What to produce: Without any change, set down every record below.

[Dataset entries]
↓
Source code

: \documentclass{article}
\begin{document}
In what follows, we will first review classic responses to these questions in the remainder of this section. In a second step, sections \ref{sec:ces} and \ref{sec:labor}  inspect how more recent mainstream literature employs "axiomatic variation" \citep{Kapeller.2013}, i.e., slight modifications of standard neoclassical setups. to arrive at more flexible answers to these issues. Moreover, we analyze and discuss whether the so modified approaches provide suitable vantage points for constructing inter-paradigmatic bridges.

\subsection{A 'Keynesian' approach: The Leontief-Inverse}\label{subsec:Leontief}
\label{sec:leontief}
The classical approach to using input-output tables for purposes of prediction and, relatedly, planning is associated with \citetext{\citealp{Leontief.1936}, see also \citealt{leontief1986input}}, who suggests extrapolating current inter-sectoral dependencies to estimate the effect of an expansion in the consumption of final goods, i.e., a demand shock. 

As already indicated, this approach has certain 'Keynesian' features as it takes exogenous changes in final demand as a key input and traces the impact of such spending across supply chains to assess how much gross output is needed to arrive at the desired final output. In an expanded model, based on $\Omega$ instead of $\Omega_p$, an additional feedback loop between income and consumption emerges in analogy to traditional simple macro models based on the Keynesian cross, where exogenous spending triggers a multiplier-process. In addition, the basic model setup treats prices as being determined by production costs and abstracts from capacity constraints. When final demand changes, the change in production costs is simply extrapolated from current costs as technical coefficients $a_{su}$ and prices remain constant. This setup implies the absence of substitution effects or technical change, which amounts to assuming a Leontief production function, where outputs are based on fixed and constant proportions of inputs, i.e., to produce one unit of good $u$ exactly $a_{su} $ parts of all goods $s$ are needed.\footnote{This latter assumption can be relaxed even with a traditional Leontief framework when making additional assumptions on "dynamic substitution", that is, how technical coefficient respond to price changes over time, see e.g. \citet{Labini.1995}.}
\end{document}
↑
Answer:
Source code

: \documentclass{article}
\begin{document}
In what follows, we will first review classic responses to these questions in the remainder of this section. In a second step, sections \ref{sec:ces} and \ref{sec:labor}  inspect how more recent mainstream literature employs "axiomatic variation" \citep{Kapeller.2013}, i.e., slight modifications of standard neoclassical setups. to arrive at more flexible answers to these issues. Moreover, we analyze and discuss whether the so modified approaches provide suitable vantage points for constructing inter-paradigmatic bridges.

\subsection{A 'Keynesian' approach: The Leontief-Inverse}\label{subsec:Leontief}
\label{sec:leontief}
The classical approach to using input-output tables for purposes of prediction and, relatedly, planning is associated with \citetext{\citealp{Leontief.1936}, see also \citealt{leontief1986input}}, who suggests extrapolating current inter-sectoral dependencies to estimate the effect of an expansion in the consumption of final goods, i.e., a demand shock. 

As already indicated, this approach has certain 'Keynesian' features as it takes exogenous changes in final demand as a key input and traces the impact of such spending across supply chains to assess how much gross output is needed to arrive at the desired final output. In an expanded model, based on $\Omega$ instead of $\Omega_p$, an additional feedback loop between income and consumption emerges in analogy to traditional simple macro models based on the Keynesian cross, where exogenous spending triggers a multiplier-process. In addition, the basic model setup treats prices as being determined by production costs and abstracts from capacity constraints. When final demand changes, the change in production costs is simply extrapolated from current costs as technical coefficients $a_{su}$ and prices remain constant. This setup implies the absence of substitution effects or technical change, which amounts to assuming a Leontief production function, where outputs are based on fixed and constant proportions of inputs, i.e., to produce one unit of good $u$ exactly $a_{su} $ parts of all goods $s$ are needed.\footnote{This latter assumption can be relaxed even with a traditional Leontief framework when making additional assumptions on "dynamic substitution", that is, how technical coefficient respond to price changes over time, see e.g. \citet{Labini.1995}.}
\end{document}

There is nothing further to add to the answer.